• _Problem to work on_:
Please set down each line of the data again, unchanged.

-=-=-

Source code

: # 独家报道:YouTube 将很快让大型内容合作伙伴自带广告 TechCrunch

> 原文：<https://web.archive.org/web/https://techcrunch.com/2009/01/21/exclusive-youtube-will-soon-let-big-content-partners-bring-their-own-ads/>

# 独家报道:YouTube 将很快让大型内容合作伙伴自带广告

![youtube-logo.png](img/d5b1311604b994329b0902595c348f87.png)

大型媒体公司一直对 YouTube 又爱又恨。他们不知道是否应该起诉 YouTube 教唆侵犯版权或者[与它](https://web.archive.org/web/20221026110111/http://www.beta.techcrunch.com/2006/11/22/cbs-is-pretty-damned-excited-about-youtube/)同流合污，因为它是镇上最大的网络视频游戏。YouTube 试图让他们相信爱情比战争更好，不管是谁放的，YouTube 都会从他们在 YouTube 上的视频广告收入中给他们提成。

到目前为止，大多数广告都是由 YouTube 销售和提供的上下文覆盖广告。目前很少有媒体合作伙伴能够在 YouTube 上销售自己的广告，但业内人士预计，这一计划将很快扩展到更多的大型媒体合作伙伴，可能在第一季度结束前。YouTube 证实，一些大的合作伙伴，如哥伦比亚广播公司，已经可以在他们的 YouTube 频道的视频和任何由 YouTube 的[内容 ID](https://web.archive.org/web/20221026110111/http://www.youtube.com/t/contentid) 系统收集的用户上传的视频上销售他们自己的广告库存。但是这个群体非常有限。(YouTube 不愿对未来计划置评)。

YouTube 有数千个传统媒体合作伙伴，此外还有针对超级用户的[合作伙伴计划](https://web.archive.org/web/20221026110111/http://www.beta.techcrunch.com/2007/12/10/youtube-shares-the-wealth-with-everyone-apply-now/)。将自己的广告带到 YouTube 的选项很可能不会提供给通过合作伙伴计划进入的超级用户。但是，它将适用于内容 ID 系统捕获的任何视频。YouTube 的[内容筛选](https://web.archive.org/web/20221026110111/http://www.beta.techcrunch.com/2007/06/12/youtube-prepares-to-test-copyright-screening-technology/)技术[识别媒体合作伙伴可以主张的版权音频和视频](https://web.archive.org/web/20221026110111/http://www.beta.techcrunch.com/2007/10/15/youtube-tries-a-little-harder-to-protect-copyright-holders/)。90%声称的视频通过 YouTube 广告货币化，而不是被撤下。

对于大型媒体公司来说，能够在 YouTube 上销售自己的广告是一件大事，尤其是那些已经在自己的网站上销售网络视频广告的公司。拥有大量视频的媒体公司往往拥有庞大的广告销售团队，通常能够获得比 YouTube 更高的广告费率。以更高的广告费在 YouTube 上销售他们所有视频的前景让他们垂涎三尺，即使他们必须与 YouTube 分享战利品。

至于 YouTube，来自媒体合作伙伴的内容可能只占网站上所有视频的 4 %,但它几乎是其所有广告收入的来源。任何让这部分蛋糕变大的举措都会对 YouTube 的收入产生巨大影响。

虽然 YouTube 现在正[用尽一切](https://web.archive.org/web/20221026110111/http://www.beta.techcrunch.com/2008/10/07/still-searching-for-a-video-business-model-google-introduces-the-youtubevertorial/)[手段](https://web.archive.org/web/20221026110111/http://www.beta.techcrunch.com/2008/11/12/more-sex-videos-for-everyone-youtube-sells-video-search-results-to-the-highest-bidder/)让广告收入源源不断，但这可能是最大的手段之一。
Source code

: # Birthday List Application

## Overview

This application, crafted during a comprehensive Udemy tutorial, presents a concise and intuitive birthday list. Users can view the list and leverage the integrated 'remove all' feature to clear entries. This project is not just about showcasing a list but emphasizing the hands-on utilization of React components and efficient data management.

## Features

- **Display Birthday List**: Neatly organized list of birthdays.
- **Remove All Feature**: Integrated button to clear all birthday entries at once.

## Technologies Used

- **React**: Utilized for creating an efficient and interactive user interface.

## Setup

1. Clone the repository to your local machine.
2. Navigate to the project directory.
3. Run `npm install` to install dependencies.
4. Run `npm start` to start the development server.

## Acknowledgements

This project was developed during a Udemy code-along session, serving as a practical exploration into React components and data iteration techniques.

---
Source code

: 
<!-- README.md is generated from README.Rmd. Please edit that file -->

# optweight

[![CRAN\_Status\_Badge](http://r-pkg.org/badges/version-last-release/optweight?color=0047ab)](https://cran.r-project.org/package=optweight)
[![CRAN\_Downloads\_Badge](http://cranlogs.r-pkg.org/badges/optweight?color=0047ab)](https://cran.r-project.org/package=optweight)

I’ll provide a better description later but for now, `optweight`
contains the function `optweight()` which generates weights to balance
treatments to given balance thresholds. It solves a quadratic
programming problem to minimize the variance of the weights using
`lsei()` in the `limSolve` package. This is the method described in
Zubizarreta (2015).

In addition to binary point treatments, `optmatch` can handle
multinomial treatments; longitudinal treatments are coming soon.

-=-=-

• _Answer to this task_:
Source code

: # 独家报道:YouTube 将很快让大型内容合作伙伴自带广告 TechCrunch

> 原文：<https://web.archive.org/web/https://techcrunch.com/2009/01/21/exclusive-youtube-will-soon-let-big-content-partners-bring-their-own-ads/>

# 独家报道:YouTube 将很快让大型内容合作伙伴自带广告

![youtube-logo.png](img/d5b1311604b994329b0902595c348f87.png)

大型媒体公司一直对 YouTube 又爱又恨。他们不知道是否应该起诉 YouTube 教唆侵犯版权或者[与它](https://web.archive.org/web/20221026110111/http://www.beta.techcrunch.com/2006/11/22/cbs-is-pretty-damned-excited-about-youtube/)同流合污，因为它是镇上最大的网络视频游戏。YouTube 试图让他们相信爱情比战争更好，不管是谁放的，YouTube 都会从他们在 YouTube 上的视频广告收入中给他们提成。

到目前为止，大多数广告都是由 YouTube 销售和提供的上下文覆盖广告。目前很少有媒体合作伙伴能够在 YouTube 上销售自己的广告，但业内人士预计，这一计划将很快扩展到更多的大型媒体合作伙伴，可能在第一季度结束前。YouTube 证实，一些大的合作伙伴，如哥伦比亚广播公司，已经可以在他们的 YouTube 频道的视频和任何由 YouTube 的[内容 ID](https://web.archive.org/web/20221026110111/http://www.youtube.com/t/contentid) 系统收集的用户上传的视频上销售他们自己的广告库存。但是这个群体非常有限。(YouTube 不愿对未来计划置评)。

YouTube 有数千个传统媒体合作伙伴，此外还有针对超级用户的[合作伙伴计划](https://web.archive.org/web/20221026110111/http://www.beta.techcrunch.com/2007/12/10/youtube-shares-the-wealth-with-everyone-apply-now/)。将自己的广告带到 YouTube 的选项很可能不会提供给通过合作伙伴计划进入的超级用户。但是，它将适用于内容 ID 系统捕获的任何视频。YouTube 的[内容筛选](https://web.archive.org/web/20221026110111/http://www.beta.techcrunch.com/2007/06/12/youtube-prepares-to-test-copyright-screening-technology/)技术[识别媒体合作伙伴可以主张的版权音频和视频](https://web.archive.org/web/20221026110111/http://www.beta.techcrunch.com/2007/10/15/youtube-tries-a-little-harder-to-protect-copyright-holders/)。90%声称的视频通过 YouTube 广告货币化，而不是被撤下。

对于大型媒体公司来说，能够在 YouTube 上销售自己的广告是一件大事，尤其是那些已经在自己的网站上销售网络视频广告的公司。拥有大量视频的媒体公司往往拥有庞大的广告销售团队，通常能够获得比 YouTube 更高的广告费率。以更高的广告费在 YouTube 上销售他们所有视频的前景让他们垂涎三尺，即使他们必须与 YouTube 分享战利品。

至于 YouTube，来自媒体合作伙伴的内容可能只占网站上所有视频的 4 %,但它几乎是其所有广告收入的来源。任何让这部分蛋糕变大的举措都会对 YouTube 的收入产生巨大影响。

虽然 YouTube 现在正[用尽一切](https://web.archive.org/web/20221026110111/http://www.beta.techcrunch.com/2008/10/07/still-searching-for-a-video-business-model-google-introduces-the-youtubevertorial/)[手段](https://web.archive.org/web/20221026110111/http://www.beta.techcrunch.com/2008/11/12/more-sex-videos-for-everyone-youtube-sells-video-search-results-to-the-highest-bidder/)让广告收入源源不断，但这可能是最大的手段之一。
Source code

: # Birthday List Application

## Overview

This application, crafted during a comprehensive Udemy tutorial, presents a concise and intuitive birthday list. Users can view the list and leverage the integrated 'remove all' feature to clear entries. This project is not just about showcasing a list but emphasizing the hands-on utilization of React components and efficient data management.

## Features

- **Display Birthday List**: Neatly organized list of birthdays.
- **Remove All Feature**: Integrated button to clear all birthday entries at once.

## Technologies Used

- **React**: Utilized for creating an efficient and interactive user interface.

## Setup

1. Clone the repository to your local machine.
2. Navigate to the project directory.
3. Run `npm install` to install dependencies.
4. Run `npm start` to start the development server.

## Acknowledgements

This project was developed during a Udemy code-along session, serving as a practical exploration into React components and data iteration techniques.

---
Source code

: 
<!-- README.md is generated from README.Rmd. Please edit that file -->

# optweight

[![CRAN\_Status\_Badge](http://r-pkg.org/badges/version-last-release/optweight?color=0047ab)](https://cran.r-project.org/package=optweight)
[![CRAN\_Downloads\_Badge](http://cranlogs.r-pkg.org/badges/optweight?color=0047ab)](https://cran.r-project.org/package=optweight)

I’ll provide a better description later but for now, `optweight`
contains the function `optweight()` which generates weights to balance
treatments to given balance thresholds. It solves a quadratic
programming problem to minimize the variance of the weights using
`lsei()` in the `limSolve` package. This is the method described in
Zubizarreta (2015).

In addition to binary point treatments, `optmatch` can handle
multinomial treatments; longitudinal treatments are coming soon.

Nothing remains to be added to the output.